Every record that follows should be copied exactly. No picture belongs in the copy.

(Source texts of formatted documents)

--- START ---

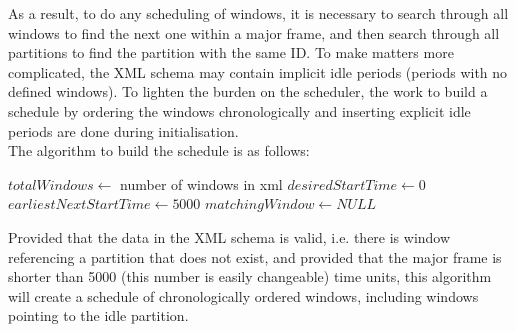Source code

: As a result, to do any scheduling of windows, it is necessary to search through
all windows to find the next one within a major frame, and then search through
all partitions to find the partition with the same ID. To make matters more
complicated, the XML schema may contain implicit idle periods (periods with no
defined windows). To lighten the burden on the scheduler, the work to build a
schedule by ordering the windows chronologically and inserting explicit idle
periods are done during initialisation.\\

The algorithm to build the schedule is as follows:\\
\begin{algorithm}[H]
$totalWindows \leftarrow$ number of windows in xml\;
$desiredStartTime \leftarrow 0$\;
$earliestNextStartTime \leftarrow 5000$\;
$matchingWindow \leftarrow NULL$\;
\end{algorithm}

Provided that the data in the XML schema is valid, i.e. there is window 
referencing a partition that does not exist, and provided that the major frame
is shorter than 5000 (this number is easily changeable) time units, this
algorithm will create a schedule of chronologically ordered windows, including
windows pointing to the idle partition.\\

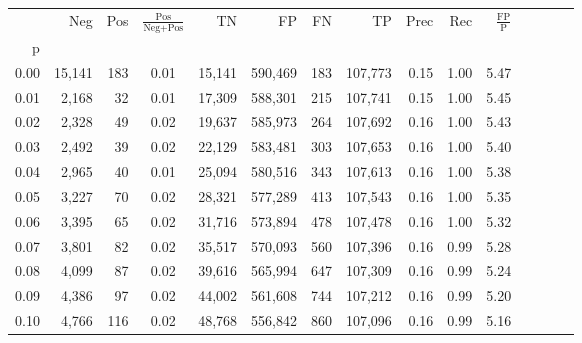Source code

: \begin{tabular}{rrrcrrrrrrrrrrr}
\toprule
{} &     Neg &    Pos & $\frac{\text{Pos}}{\text{Neg}+\text{Pos}}$ &       TN &       FP &       FN &       TP &  Prec &   Rec & $\frac{\text{FP}}{\text{P}}$ \\
p    &         &        &                                            &          &          &          &          &       &       &                              \\
\midrule
0.00 &  15,141 &    183 &                                       0.01 &   15,141 &  590,469 &      183 &  107,773 &  0.15 &  1.00 &                         5.47 \\
0.01 &   2,168 &     32 &                                       0.01 &   17,309 &  588,301 &      215 &  107,741 &  0.15 &  1.00 &                         5.45 \\
0.02 &   2,328 &     49 &                                       0.02 &   19,637 &  585,973 &      264 &  107,692 &  0.16 &  1.00 &                         5.43 \\
0.03 &   2,492 &     39 &                                       0.02 &   22,129 &  583,481 &      303 &  107,653 &  0.16 &  1.00 &                         5.40 \\
0.04 &   2,965 &     40 &                                       0.01 &   25,094 &  580,516 &      343 &  107,613 &  0.16 &  1.00 &                         5.38 \\
0.05 &   3,227 &     70 &                                       0.02 &   28,321 &  577,289 &      413 &  107,543 &  0.16 &  1.00 &                         5.35 \\
0.06 &   3,395 &     65 &                                       0.02 &   31,716 &  573,894 &      478 &  107,478 &  0.16 &  1.00 &                         5.32 \\
0.07 &   3,801 &     82 &                                       0.02 &   35,517 &  570,093 &      560 &  107,396 &  0.16 &  0.99 &                         5.28 \\
0.08 &   4,099 &     87 &                                       0.02 &   39,616 &  565,994 &      647 &  107,309 &  0.16 &  0.99 &                         5.24 \\
0.09 &   4,386 &     97 &                                       0.02 &   44,002 &  561,608 &      744 &  107,212 &  0.16 &  0.99 &                         5.20 \\
0.10 &   4,766 &    116 &                                       0.02 &   48,768 &  556,842 &      860 &  107,096 &  0.16 &  0.99 &                         5.16 \\

\end{tabular}
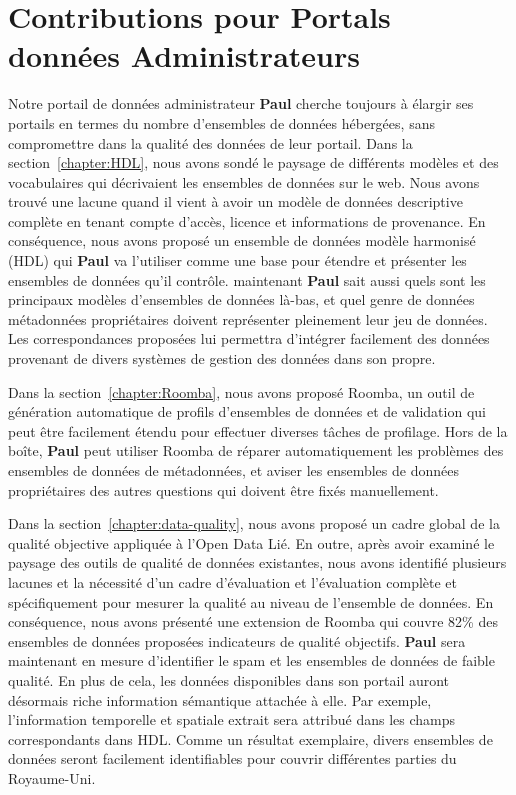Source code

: \documentclass[a4paper,11pt,twoside]{ThesisStyle}
\begin{document}
\section{Contributions pour Portals données Administrateurs}

Notre portail de données administrateur \textbf{Paul} cherche toujours à élargir ses portails en termes du nombre d'ensembles de données hébergées, sans compromettre dans la qualité des données de leur portail. Dans la section~\ref{chapter:HDL}, nous avons sondé le paysage de différents modèles et des vocabulaires qui décrivaient les ensembles de données sur le web. Nous avons trouvé une lacune quand il vient à avoir un modèle de données descriptive complète en tenant compte d'accès, licence et informations de provenance. En conséquence, nous avons proposé un ensemble de données modèle harmonisé (HDL) qui \textbf{Paul} va l'utiliser comme une base pour étendre et présenter les ensembles de données qu'il contrôle. maintenant \textbf{Paul} sait aussi quels sont les principaux modèles d'ensembles de données là-bas, et quel genre de données métadonnées propriétaires doivent représenter pleinement leur jeu de données. Les correspondances proposées lui permettra d'intégrer facilement des données provenant de divers systèmes de gestion des données dans son propre.

Dans la section~\ref{chapter:Roomba}, nous avons proposé Roomba, un outil de génération automatique de profils d'ensembles de données et de validation qui peut être facilement étendu pour effectuer diverses tâches de profilage. Hors de la boîte, \textbf{Paul} peut utiliser Roomba de réparer automatiquement les problèmes des ensembles de données de métadonnées, et aviser les ensembles de données propriétaires des autres questions qui doivent être fixés manuellement.

Dans la section~\ref{chapter:data-quality}, nous avons proposé un cadre global de la qualité objective appliquée à l'Open Data Lié. En outre, après avoir examiné le paysage des outils de qualité de données existantes, nous avons identifié plusieurs lacunes et la nécessité d'un cadre d'évaluation et l'évaluation complète et spécifiquement pour mesurer la qualité au niveau de l'ensemble de données. En conséquence, nous avons présenté une extension de Roomba qui couvre 82\% des ensembles de données proposées indicateurs de qualité objectifs. \textbf{Paul} sera maintenant en mesure d'identifier le spam et les ensembles de données de faible qualité. En plus de cela, les données disponibles dans son portail auront désormais riche information sémantique attachée à elle. Par exemple, l'information temporelle et spatiale extrait sera attribué dans les champs correspondants dans HDL. Comme un résultat exemplaire, divers ensembles de données seront facilement identifiables pour couvrir différentes parties du Royaume-Uni.
\end{document}
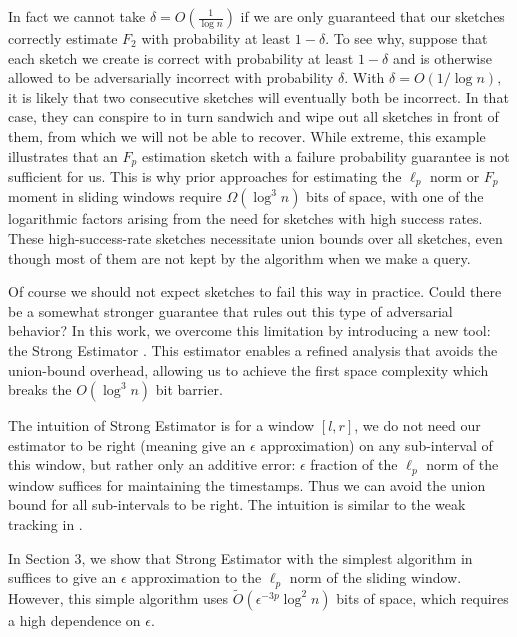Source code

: \documentclass{article}
\newcommand{\est}{\textsf{Strong Estimator }}
\theoremstyle{plain}
\begin{document}
In fact we cannot take $\delta = O(\frac{1}{\log n})$ if we are only guaranteed that our sketches correctly estimate $F_2$ with probability at least $1-\delta$.  To see why, suppose that each sketch we create is correct with probability at least $1-\delta$ and is otherwise allowed to be adversarially incorrect with probability $\delta.$  With $\delta = O(1/\log n),$ it is likely that two consecutive sketches will eventually both be incorrect.  In that case, they can conspire to in turn sandwich and wipe out all sketches in front of them, from which we will not be able to recover.  While extreme, this example illustrates that an $F_p$ estimation sketch with a failure probability guarantee is not sufficient for us.  This is why prior approaches for estimating the  $\ell_p$ norm or $F_p$ moment in sliding windows require $\Omega(\log ^ 3n)$ bits of space, with one of the logarithmic factors arising from the need for sketches with high success rates. These high-success-rate sketches necessitate union bounds over all sketches, even though most of them are not kept by the algorithm when we make a query. 

Of course we should not expect sketches to fail this way in practice.  Could there be a somewhat stronger guarantee that rules out this type of adversarial behavior?  In this work, we overcome this limitation by introducing a new tool: the \est. This estimator enables a refined analysis that avoids the union-bound overhead, allowing us to achieve the first space complexity which breaks the  $O(\log^ 3 n)$ bit barrier. 

The intuition of \est is for a window $[l, r]$, we do not need our estimator to be right (meaning give an $\epsilon$ approximation) on any sub-interval of this window, but rather only an additive error: $\epsilon$ fraction of the $\ell_p$ norm of the window suffices for maintaining the timestamps. Thus we can avoid the union bound for all sub-intervals to be right. The intuition is similar to the weak tracking in \cite{blasiok2017continuous}.

In Section $3$, we show that \est with the simplest algorithm in \cite{2007} suffices to give an $\epsilon$ approximation to the $\ell_p$ norm of the sliding window. However, this simple algorithm uses $\tilde{O}(\epsilon ^ {-3p} \log ^ 2n)$ bits of space, which requires a high dependence on $\epsilon$. 
\end{document}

--- END ---

Result for this exercise:
Source code

: As a result, to do any scheduling of windows, it is necessary to search through
all windows to find the next one within a major frame, and then search through
all partitions to find the partition with the same ID. To make matters more
complicated, the XML schema may contain implicit idle periods (periods with no
defined windows). To lighten the burden on the scheduler, the work to build a
schedule by ordering the windows chronologically and inserting explicit idle
periods are done during initialisation.\\

The algorithm to build the schedule is as follows:\\
\begin{algorithm}[H]
$totalWindows \leftarrow$ number of windows in xml\;
$desiredStartTime \leftarrow 0$\;
$earliestNextStartTime \leftarrow 5000$\;
$matchingWindow \leftarrow NULL$\;
\end{algorithm}

Provided that the data in the XML schema is valid, i.e. there is window 
referencing a partition that does not exist, and provided that the major frame
is shorter than 5000 (this number is easily changeable) time units, this
algorithm will create a schedule of chronologically ordered windows, including
windows pointing to the idle partition.\\

Source code

: \begin{tabular}{rrrcrrrrrrrrrrr}
\toprule
{} &     Neg &    Pos & $\frac{\text{Pos}}{\text{Neg}+\text{Pos}}$ &       TN &       FP &       FN &       TP &  Prec &   Rec & $\frac{\text{FP}}{\text{P}}$ \\
p    &         &        &                                            &          &          &          &          &       &       &                              \\
\midrule
0.00 &  15,141 &    183 &                                       0.01 &   15,141 &  590,469 &      183 &  107,773 &  0.15 &  1.00 &                         5.47 \\
0.01 &   2,168 &     32 &                                       0.01 &   17,309 &  588,301 &      215 &  107,741 &  0.15 &  1.00 &                         5.45 \\
0.02 &   2,328 &     49 &                                       0.02 &   19,637 &  585,973 &      264 &  107,692 &  0.16 &  1.00 &                         5.43 \\
0.03 &   2,492 &     39 &                                       0.02 &   22,129 &  583,481 &      303 &  107,653 &  0.16 &  1.00 &                         5.40 \\
0.04 &   2,965 &     40 &                                       0.01 &   25,094 &  580,516 &      343 &  107,613 &  0.16 &  1.00 &                         5.38 \\
0.05 &   3,227 &     70 &                                       0.02 &   28,321 &  577,289 &      413 &  107,543 &  0.16 &  1.00 &                         5.35 \\
0.06 &   3,395 &     65 &                                       0.02 &   31,716 &  573,894 &      478 &  107,478 &  0.16 &  1.00 &                         5.32 \\
0.07 &   3,801 &     82 &                                       0.02 &   35,517 &  570,093 &      560 &  107,396 &  0.16 &  0.99 &                         5.28 \\
0.08 &   4,099 &     87 &                                       0.02 &   39,616 &  565,994 &      647 &  107,309 &  0.16 &  0.99 &                         5.24 \\
0.09 &   4,386 &     97 &                                       0.02 &   44,002 &  561,608 &      744 &  107,212 &  0.16 &  0.99 &                         5.20 \\
0.10 &   4,766 &    116 &                                       0.02 &   48,768 &  556,842 &      860 &  107,096 &  0.16 &  0.99 &                         5.16 \\

\end{tabular}
Source code

: \documentclass[a4paper,11pt,twoside]{ThesisStyle}
\begin{document}
\section{Contributions pour Portals données Administrateurs}

Notre portail de données administrateur \textbf{Paul} cherche toujours à élargir ses portails en termes du nombre d'ensembles de données hébergées, sans compromettre dans la qualité des données de leur portail. Dans la section~\ref{chapter:HDL}, nous avons sondé le paysage de différents modèles et des vocabulaires qui décrivaient les ensembles de données sur le web. Nous avons trouvé une lacune quand il vient à avoir un modèle de données descriptive complète en tenant compte d'accès, licence et informations de provenance. En conséquence, nous avons proposé un ensemble de données modèle harmonisé (HDL) qui \textbf{Paul} va l'utiliser comme une base pour étendre et présenter les ensembles de données qu'il contrôle. maintenant \textbf{Paul} sait aussi quels sont les principaux modèles d'ensembles de données là-bas, et quel genre de données métadonnées propriétaires doivent représenter pleinement leur jeu de données. Les correspondances proposées lui permettra d'intégrer facilement des données provenant de divers systèmes de gestion des données dans son propre.

Dans la section~\ref{chapter:Roomba}, nous avons proposé Roomba, un outil de génération automatique de profils d'ensembles de données et de validation qui peut être facilement étendu pour effectuer diverses tâches de profilage. Hors de la boîte, \textbf{Paul} peut utiliser Roomba de réparer automatiquement les problèmes des ensembles de données de métadonnées, et aviser les ensembles de données propriétaires des autres questions qui doivent être fixés manuellement.

Dans la section~\ref{chapter:data-quality}, nous avons proposé un cadre global de la qualité objective appliquée à l'Open Data Lié. En outre, après avoir examiné le paysage des outils de qualité de données existantes, nous avons identifié plusieurs lacunes et la nécessité d'un cadre d'évaluation et l'évaluation complète et spécifiquement pour mesurer la qualité au niveau de l'ensemble de données. En conséquence, nous avons présenté une extension de Roomba qui couvre 82\% des ensembles de données proposées indicateurs de qualité objectifs. \textbf{Paul} sera maintenant en mesure d'identifier le spam et les ensembles de données de faible qualité. En plus de cela, les données disponibles dans son portail auront désormais riche information sémantique attachée à elle. Par exemple, l'information temporelle et spatiale extrait sera attribué dans les champs correspondants dans HDL. Comme un résultat exemplaire, divers ensembles de données seront facilement identifiables pour couvrir différentes parties du Royaume-Uni.
\end{document}
Source code

: \documentclass{article}
\newcommand{\est}{\textsf{Strong Estimator }}
\theoremstyle{plain}
\begin{document}
In fact we cannot take $\delta = O(\frac{1}{\log n})$ if we are only guaranteed that our sketches correctly estimate $F_2$ with probability at least $1-\delta$.  To see why, suppose that each sketch we create is correct with probability at least $1-\delta$ and is otherwise allowed to be adversarially incorrect with probability $\delta.$  With $\delta = O(1/\log n),$ it is likely that two consecutive sketches will eventually both be incorrect.  In that case, they can conspire to in turn sandwich and wipe out all sketches in front of them, from which we will not be able to recover.  While extreme, this example illustrates that an $F_p$ estimation sketch with a failure probability guarantee is not sufficient for us.  This is why prior approaches for estimating the  $\ell_p$ norm or $F_p$ moment in sliding windows require $\Omega(\log ^ 3n)$ bits of space, with one of the logarithmic factors arising from the need for sketches with high success rates. These high-success-rate sketches necessitate union bounds over all sketches, even though most of them are not kept by the algorithm when we make a query. 

Of course we should not expect sketches to fail this way in practice.  Could there be a somewhat stronger guarantee that rules out this type of adversarial behavior?  In this work, we overcome this limitation by introducing a new tool: the \est. This estimator enables a refined analysis that avoids the union-bound overhead, allowing us to achieve the first space complexity which breaks the  $O(\log^ 3 n)$ bit barrier. 

The intuition of \est is for a window $[l, r]$, we do not need our estimator to be right (meaning give an $\epsilon$ approximation) on any sub-interval of this window, but rather only an additive error: $\epsilon$ fraction of the $\ell_p$ norm of the window suffices for maintaining the timestamps. Thus we can avoid the union bound for all sub-intervals to be right. The intuition is similar to the weak tracking in \cite{blasiok2017continuous}.

In Section $3$, we show that \est with the simplest algorithm in \cite{2007} suffices to give an $\epsilon$ approximation to the $\ell_p$ norm of the sliding window. However, this simple algorithm uses $\tilde{O}(\epsilon ^ {-3p} \log ^ 2n)$ bits of space, which requires a high dependence on $\epsilon$. 
\end{document}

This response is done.